Мой долгий сон спутали с комой, впрочем, рентген не показал сотрясения или большего вреда. Вероятно, я почти исцелилась по дороге в больницу.
Теоретически, я не получила никаких переломов, потому что, скорее всего, оказалась под сидением, когда поезд переворачивался, и застряла там.
Дневник и айфон лежали на прикроватном столике, когда я пришла.
— Вы — чудо! — сказала медсестра, войдя в комнату. — Какая-то авария с поездом! Они до сих пор говорят об этом в новостях.
Она рассказала мне, что сестра уже заходила и еще вернется; Фрейя видела в новостях аварию, мелькание вытащенных тел; потом она разыскала меня в больнице.
Медсестра сказала, что они пытались вырвать журнал капитана из моей железной хватки, когда вытаскивали. Во сне я не переставала бормотать слово «черный».
— Что вы имели ввиду, «черный»? — спросила медсестра, на что я пожала плечами, притворяясь, что не понимаю о чем речь.
Что я помню: был громкий лязг, а затем машина начала колебаться, как только что-то отделилось от поезда.

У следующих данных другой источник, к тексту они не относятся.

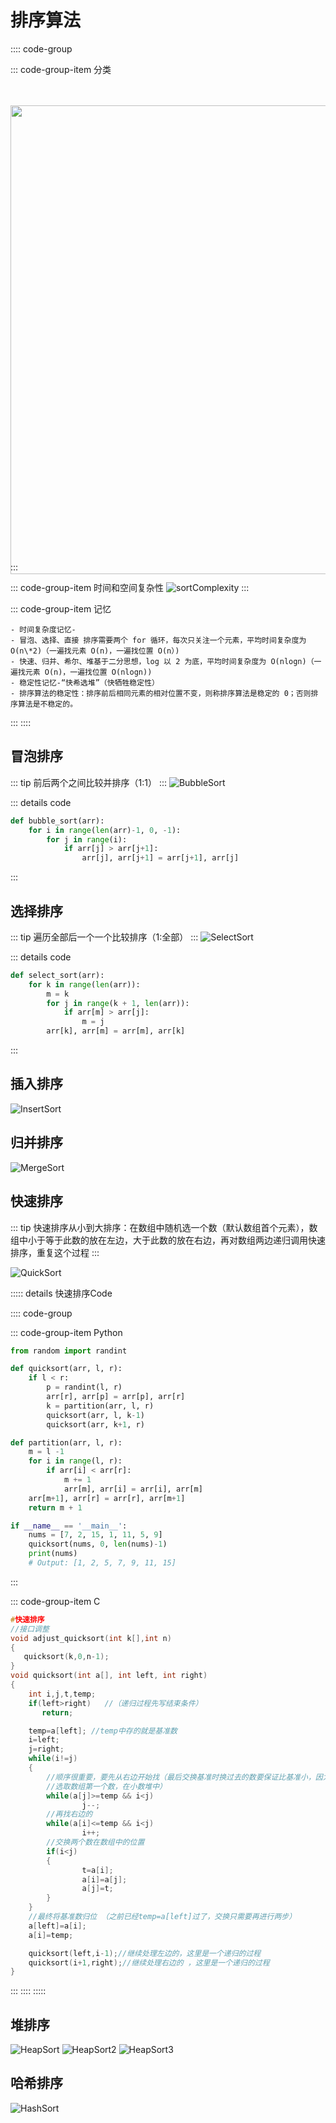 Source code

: [bubblesort]: ./assets/BubbleSort.gif
[sortmind]: ./assets/sortMind.jpg
[sortcomplexity]: ./assets/sortTimeSpaceComplexity.png
[selectsort]: ./assets/SelectSort.gif
[insertsort]: ./assets/InsertSort.gif
[mergesort]: ./assets/MergeSort.gif
[quicksort]: ./assets/QuickSort.gif
[heapsort]: ./assets/HeapSort.gif
[heapsort2]: ./assets/HeapSort2.gif
[heapsort3]: ./assets/HeapSort3.gif
[hashsort]: ./assets/HashSort.gif

# 排序算法


:::: code-group

::: code-group-item 分类

<img src="./assets/sortMind.jpg" alt="" style="transform: translateY(34px); width: 750px;">

:::


::: code-group-item 时间和空间复杂性
![sortComplexity]
:::


::: code-group-item 记忆

```
- 时间复杂度记忆-
- 冒泡、选择、直接 排序需要两个 for 循环，每次只关注一个元素，平均时间复杂度为 O(n\*2)（一遍找元素 O(n)，一遍找位置 O(n）)
- 快速、归并、希尔、堆基于二分思想，log 以 2 为底，平均时间复杂度为 O(nlogn)（一遍找元素 O(n)，一遍找位置 O(nlogn))
- 稳定性记忆-“快希选堆”（快牺牲稳定性）
- 排序算法的稳定性：排序前后相同元素的相对位置不变，则称排序算法是稳定的 0；否则排序算法是不稳定的。
```

:::
::::


## 冒泡排序

::: tip
前后两个之间比较并排序（1:1）
:::
![BubbleSort]

::: details code

```Python
def bubble_sort(arr):
    for i in range(len(arr)-1, 0, -1):
        for j in range(i):
            if arr[j] > arr[j+1]:
                arr[j], arr[j+1] = arr[j+1], arr[j]

```

:::


## 选择排序

::: tip
遍历全部后一个一个比较排序（1:全部）
:::
![SelectSort]

::: details code

```python
def select_sort(arr):
    for k in range(len(arr)):
        m = k
        for j in range(k + 1, len(arr)):
            if arr[m] > arr[j]:
                m = j
        arr[k], arr[m] = arr[m], arr[k]

```

:::

## 插入排序

![InsertSort]

## 归并排序

![MergeSort]

## 快速排序

::: tip
快速排序从小到大排序：在数组中随机选一个数（默认数组首个元素），数组中小于等于此数的放在左边，大于此数的放在右边，再对数组两边递归调用快速排序，重复这个过程
:::

![QuickSort]

::::: details 快速排序Code

:::: code-group

::: code-group-item Python

```python
from random import randint

def quicksort(arr, l, r):
    if l < r:
        p = randint(l, r)
        arr[r], arr[p] = arr[p], arr[r]
        k = partition(arr, l, r)
        quicksort(arr, l, k-1)
        quicksort(arr, k+1, r)

def partition(arr, l, r):
    m = l -1
    for i in range(l, r):
        if arr[i] < arr[r]:
            m += 1
            arr[m], arr[i] = arr[i], arr[m]
    arr[m+1], arr[r] = arr[r], arr[m+1]
    return m + 1

if __name__ == '__main__':
    nums = [7, 2, 15, 1, 11, 5, 9]
    quicksort(nums, 0, len(nums)-1)
    print(nums)
    # Output: [1, 2, 5, 7, 9, 11, 15]
```

:::

::: code-group-item C
```cpp
#快速排序
//接口调整
void adjust_quicksort(int k[],int n)
{
   quicksort(k,0,n-1);
}
void quicksort(int a[], int left, int right)
{
    int i,j,t,temp;
    if(left>right)   //（递归过程先写结束条件）
       return;

    temp=a[left]; //temp中存的就是基准数
    i=left;
    j=right;
    while(i!=j)
    {
        //顺序很重要，要先从右边开始找（最后交换基准时换过去的数要保证比基准小，因为基准
        //选取数组第一个数，在小数堆中）
        while(a[j]>=temp && i<j)
                j--;
        //再找右边的
        while(a[i]<=temp && i<j)
                i++;
        //交换两个数在数组中的位置
        if(i<j)
        {
                t=a[i];
                a[i]=a[j];
                a[j]=t;
        }
    }
    //最终将基准数归位 （之前已经temp=a[left]过了，交换只需要再进行两步）
    a[left]=a[i];
    a[i]=temp;

    quicksort(left,i-1);//继续处理左边的，这里是一个递归的过程
    quicksort(i+1,right);//继续处理右边的 ，这里是一个递归的过程
}
```

:::
::::
:::::

## 堆排序

![HeapSort]
![HeapSort2]
![HeapSort3]

## 哈希排序

![HashSort]

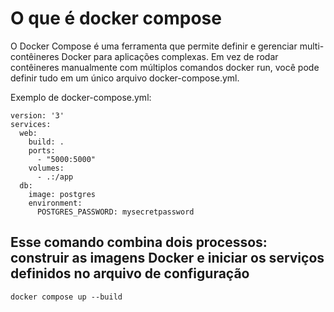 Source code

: # O que é docker compose
O Docker Compose é uma ferramenta que permite definir e gerenciar multi-contêineres Docker para aplicações complexas. Em vez de rodar contêineres manualmente com múltiplos comandos docker run, você pode definir tudo em um único arquivo docker-compose.yml.

Exemplo de docker-compose.yml:
```
version: '3'
services:
  web:
    build: .
    ports:
      - "5000:5000"
    volumes:
      - .:/app
  db:
    image: postgres
    environment:
      POSTGRES_PASSWORD: mysecretpassword
```
## Esse comando combina dois processos: construir as imagens Docker e iniciar os serviços definidos no arquivo de configuração

```
docker compose up --build
```
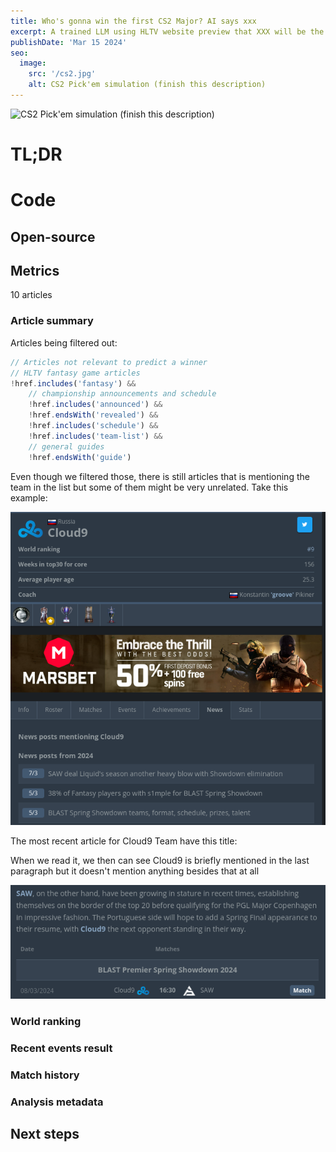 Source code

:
 ```yaml
---
title: Who's gonna win the first CS2 Major? AI says xxx
excerpt: A trained LLM using HLTV website preview that XXX will be the next winner at yyy CS2 Major Championship. Here are the details.
publishDate: 'Mar 15 2024'
seo:
  image:
    src: '/cs2.jpg'
    alt: CS2 Pick'em simulation (finish this description)
---
```


![CS2 Pick'em simulation (finish this description)](/cs2.jpg)

# TL;DR

# Code

## Open-source

## Metrics

10 articles

### Article summary

Articles being filtered out:

```js
// Articles not relevant to predict a winner
// HLTV fantasy game articles
!href.includes('fantasy') &&
	// championship announcements and schedule
	!href.includes('announced') &&
	!href.endsWith('revealed') &&
	!href.includes('schedule') &&
	!href.includes('team-list') &&
	// general guides
	!href.endsWith('guide')
```

Even though we filtered those, there is still articles that is mentioning the team in the list but some of them might be very unrelated. Take this example:

![HLTV Team page for Cloud9 with the "News" tab selected and the top article is the list has this title: "SAW DEAL LIQUID'S SEASON ANOTHER HEAVY BLOW WITH SHOWDOWN ELIMINATION".](/public/cs2-articles-unrelated.png)

The most recent article for Cloud9 Team have this title:

When we read it, we then can see Cloud9 is briefly mentioned in the last paragraph but it doesn't mention anything besides that at all

![Except for the post mentioned earlier where it mentions Cloud9 in the following sentence: "SAW, on the other hand, have been growing in stature in recent times, establishing themselves on the border of the top 20 before qualifying for the PGL Major Copenhagen in impressive fashion. The Portuguese side will hope to add a Spring Final appearance to their resume, with Cloud9 the next opponent standing in their way".](/public/cs2-articles-unrelated2.png)

### World ranking

### Recent events result

### Match history

### Analysis metadata

## Next steps
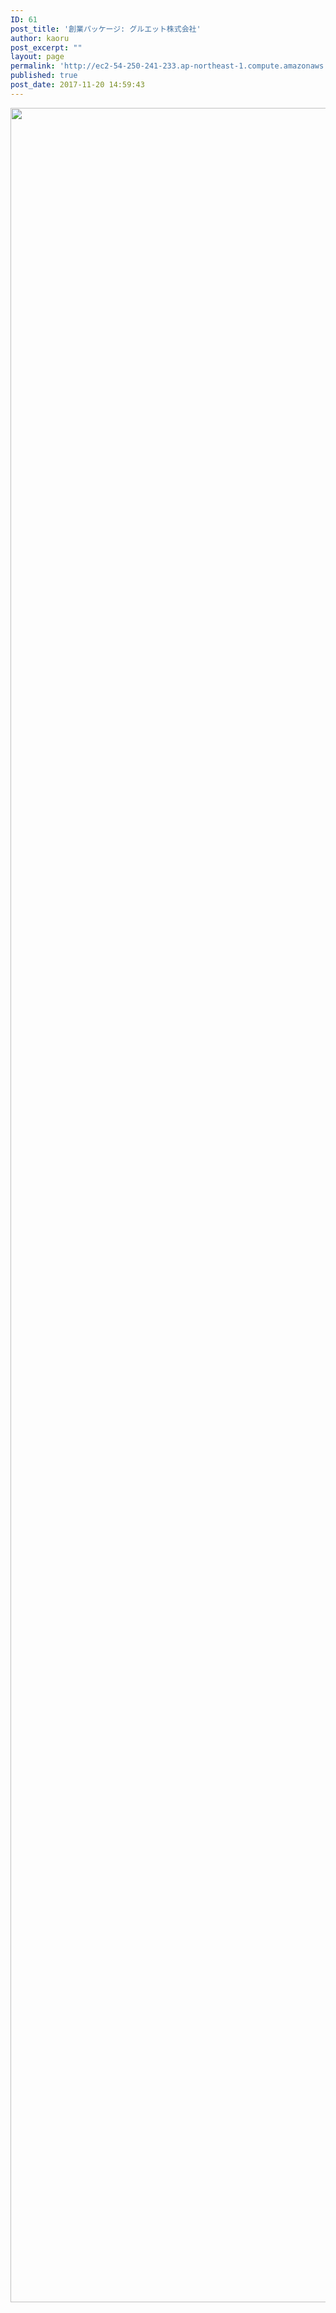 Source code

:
 ```yaml
---
ID: 61
post_title: '創業パッケージ: グルエット株式会社'
author: kaoru
post_excerpt: ""
layout: page
permalink: 'http://ec2-54-250-241-233.ap-northeast-1.compute.amazonaws.com/ja/%e5%89%b5%e6%a5%ad%e3%83%91%e3%83%83%e3%82%b1%e3%83%bc%e3%82%b8-%e3%82%b0%e3%83%ab%e3%82%a8%e3%83%83%e3%83%88%e6%a0%aa%e5%bc%8f%e4%bc%9a%e7%a4%be/'
published: true
post_date: 2017-11-20 14:59:43
---
```

<img src="http://ec2-54-250-241-233.ap-northeast-1.compute.amazonaws.com/wp-content/uploads/2017/11/29-1.jpg" alt="" width="3076" height="3511" class="alignnone size-full wp-image-62" />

Мы были окутаны серым туманом, так что из окон не было ничего видно.
Было тихо. Я встала, прижимая дневник к груди. Пассажиры в машине спали, когда я осознала, что все вело ко мне. Я бросила вызов?
Я чувствовала чье-то присутствие рядом. «Кто ты? Ты из Белого Совета?» — раздраженно спросила я.
Я даже не использовала магию на той женщине на станции, просто думала об этом.
Я следовала правилам. И я следую этим чертовым правилам уже сотни лет.
Мы все еще ехали вдоль дороги, но машина тормозила. «Покажи себя!» — подумала я.
Я засмеялась. Действительно засмеялась. Я не думала, что случится что-то большее. Я думала, что это был легкий удар по запястью. «Ну? Продолжай с…»
Я еще не закончила говорить, как что-то врезалось в бок машины.
Это было определенно не от Белого Совета. Это было что-то другое. Что-то опасное, злое.
Оно ударило нас снова, но с такой огромной силой, что машина съехала с дороги, переворачиваясь, мы катились вниз по склону, мое тело ударялось о сидения и окна, всех нас подбрасывало, как в сушилке.
Это был нечеткий водоворот из шока, беспомощности, раскалывающихся костей и боли. Я отключилась.
Выжили только я и подросток. Он в травмпункте. Другим не так повезло. Мать и дитя мертвы, вместе с ними еще человек пять.
Потом я поняла, что знала, что что-то должно случиться.
Я чувствовала пульсацию где-то внутри: женщина, упавшая в обморок на платформе; внезапное жуткое ощущение в воздухе после того, как Маргарет оставила меня на станции; появившийся из ниоткуда работник «Амтрак», говоривший мне сесть в последний поезд; привлекательный мужчина, который мне улыбнулся, а затем исчез — последние два, может быть, один и тот же человек?
«Черный...»
Конечно. Это была черная магия, самая сильная и самая смертельная.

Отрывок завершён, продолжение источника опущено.